_Exercise instructions_. If a line in the data holds "bawaan", copy that line out in full.

Plain-text document sources:
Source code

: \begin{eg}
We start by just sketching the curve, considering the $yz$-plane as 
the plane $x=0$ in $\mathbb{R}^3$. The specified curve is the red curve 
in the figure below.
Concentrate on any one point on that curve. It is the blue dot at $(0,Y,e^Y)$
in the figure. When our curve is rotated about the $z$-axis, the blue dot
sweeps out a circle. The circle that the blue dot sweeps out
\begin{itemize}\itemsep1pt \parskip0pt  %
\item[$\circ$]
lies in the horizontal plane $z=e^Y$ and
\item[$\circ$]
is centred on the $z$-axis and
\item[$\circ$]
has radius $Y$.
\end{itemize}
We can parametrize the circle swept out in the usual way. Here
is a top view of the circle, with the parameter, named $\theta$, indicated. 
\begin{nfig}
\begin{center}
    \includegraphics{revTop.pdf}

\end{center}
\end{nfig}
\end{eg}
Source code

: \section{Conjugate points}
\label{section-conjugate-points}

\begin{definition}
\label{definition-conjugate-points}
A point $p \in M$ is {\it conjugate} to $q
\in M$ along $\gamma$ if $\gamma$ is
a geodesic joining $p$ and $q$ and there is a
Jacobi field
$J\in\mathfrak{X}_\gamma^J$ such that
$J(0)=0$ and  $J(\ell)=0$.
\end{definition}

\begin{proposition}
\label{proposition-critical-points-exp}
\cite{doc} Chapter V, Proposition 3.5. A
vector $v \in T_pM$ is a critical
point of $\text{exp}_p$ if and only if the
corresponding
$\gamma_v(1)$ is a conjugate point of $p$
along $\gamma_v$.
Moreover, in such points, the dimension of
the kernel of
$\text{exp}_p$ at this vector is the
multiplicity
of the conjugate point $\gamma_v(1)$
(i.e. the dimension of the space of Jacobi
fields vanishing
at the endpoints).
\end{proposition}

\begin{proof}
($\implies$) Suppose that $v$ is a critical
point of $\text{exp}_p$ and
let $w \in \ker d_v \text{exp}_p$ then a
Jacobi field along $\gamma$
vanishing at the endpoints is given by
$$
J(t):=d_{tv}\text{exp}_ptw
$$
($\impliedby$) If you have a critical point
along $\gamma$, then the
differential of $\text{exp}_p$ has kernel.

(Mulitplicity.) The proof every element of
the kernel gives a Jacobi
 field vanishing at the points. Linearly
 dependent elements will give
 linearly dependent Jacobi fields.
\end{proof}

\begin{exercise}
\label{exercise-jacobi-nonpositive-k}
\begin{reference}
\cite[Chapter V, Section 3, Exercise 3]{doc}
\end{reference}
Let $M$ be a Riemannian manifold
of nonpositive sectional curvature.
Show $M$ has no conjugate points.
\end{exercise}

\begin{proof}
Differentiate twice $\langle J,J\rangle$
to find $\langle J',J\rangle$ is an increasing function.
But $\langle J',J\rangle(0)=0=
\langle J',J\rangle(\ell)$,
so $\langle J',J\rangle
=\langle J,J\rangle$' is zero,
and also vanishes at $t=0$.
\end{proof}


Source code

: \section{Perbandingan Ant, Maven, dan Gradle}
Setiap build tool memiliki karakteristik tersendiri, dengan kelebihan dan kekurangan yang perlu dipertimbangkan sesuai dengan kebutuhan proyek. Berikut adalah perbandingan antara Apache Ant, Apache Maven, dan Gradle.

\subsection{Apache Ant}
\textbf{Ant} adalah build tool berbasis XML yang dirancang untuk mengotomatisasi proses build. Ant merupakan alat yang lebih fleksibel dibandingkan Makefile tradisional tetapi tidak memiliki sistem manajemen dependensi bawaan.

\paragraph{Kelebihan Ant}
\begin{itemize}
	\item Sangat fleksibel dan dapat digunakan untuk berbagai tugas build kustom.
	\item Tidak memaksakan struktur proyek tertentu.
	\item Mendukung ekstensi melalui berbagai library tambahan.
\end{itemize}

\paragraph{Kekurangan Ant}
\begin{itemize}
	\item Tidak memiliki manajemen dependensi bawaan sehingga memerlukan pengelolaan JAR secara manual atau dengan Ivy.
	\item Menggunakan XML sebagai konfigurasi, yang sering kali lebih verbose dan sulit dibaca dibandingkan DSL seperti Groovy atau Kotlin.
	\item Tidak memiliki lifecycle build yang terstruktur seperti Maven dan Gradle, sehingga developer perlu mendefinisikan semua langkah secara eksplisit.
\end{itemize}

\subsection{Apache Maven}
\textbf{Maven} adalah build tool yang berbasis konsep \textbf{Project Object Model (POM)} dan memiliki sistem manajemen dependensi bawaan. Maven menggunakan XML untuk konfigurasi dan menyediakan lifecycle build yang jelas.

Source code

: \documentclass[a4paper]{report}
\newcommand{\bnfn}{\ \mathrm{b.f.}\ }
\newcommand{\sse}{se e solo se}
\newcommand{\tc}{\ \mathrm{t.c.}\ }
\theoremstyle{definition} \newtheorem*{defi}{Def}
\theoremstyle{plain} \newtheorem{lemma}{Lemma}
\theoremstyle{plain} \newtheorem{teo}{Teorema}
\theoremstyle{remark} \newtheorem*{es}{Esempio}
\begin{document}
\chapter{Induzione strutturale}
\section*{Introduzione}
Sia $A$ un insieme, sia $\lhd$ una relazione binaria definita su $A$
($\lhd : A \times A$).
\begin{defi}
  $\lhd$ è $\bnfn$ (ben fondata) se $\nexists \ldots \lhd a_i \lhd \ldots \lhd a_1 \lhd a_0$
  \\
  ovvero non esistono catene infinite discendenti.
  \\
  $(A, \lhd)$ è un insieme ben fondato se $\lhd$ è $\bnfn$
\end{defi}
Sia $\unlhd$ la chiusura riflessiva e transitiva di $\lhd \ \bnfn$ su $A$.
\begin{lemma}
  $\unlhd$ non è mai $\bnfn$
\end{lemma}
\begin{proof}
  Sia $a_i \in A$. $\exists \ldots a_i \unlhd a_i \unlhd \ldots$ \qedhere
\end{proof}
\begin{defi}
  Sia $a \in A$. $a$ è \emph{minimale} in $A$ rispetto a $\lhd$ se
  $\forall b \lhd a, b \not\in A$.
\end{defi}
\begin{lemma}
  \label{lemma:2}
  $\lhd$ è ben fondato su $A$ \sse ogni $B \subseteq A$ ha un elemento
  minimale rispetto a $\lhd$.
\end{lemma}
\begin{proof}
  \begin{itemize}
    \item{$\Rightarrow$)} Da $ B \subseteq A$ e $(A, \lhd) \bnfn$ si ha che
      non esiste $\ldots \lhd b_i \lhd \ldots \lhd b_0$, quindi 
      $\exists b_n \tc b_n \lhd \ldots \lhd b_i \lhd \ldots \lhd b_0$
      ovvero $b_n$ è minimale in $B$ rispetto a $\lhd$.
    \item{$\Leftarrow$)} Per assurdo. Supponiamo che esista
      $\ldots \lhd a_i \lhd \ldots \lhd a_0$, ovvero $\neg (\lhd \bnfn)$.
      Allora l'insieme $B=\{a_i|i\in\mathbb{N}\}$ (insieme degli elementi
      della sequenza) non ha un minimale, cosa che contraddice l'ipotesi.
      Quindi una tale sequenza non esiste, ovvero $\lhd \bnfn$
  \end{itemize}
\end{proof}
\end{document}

_Written solution_.
\textbf{Ant} adalah build tool berbasis XML yang dirancang untuk mengotomatisasi proses build. Ant merupakan alat yang lebih fleksibel dibandingkan Makefile tradisional tetapi tidak memiliki sistem manajemen dependensi bawaan.
	\item Tidak memiliki manajemen dependensi bawaan sehingga memerlukan pengelolaan JAR secara manual atau dengan Ivy.
\textbf{Maven} adalah build tool yang berbasis konsep \textbf{Project Object Model (POM)} dan memiliki sistem manajemen dependensi bawaan. Maven menggunakan XML untuk konfigurasi dan menyediakan lifecycle build yang jelas.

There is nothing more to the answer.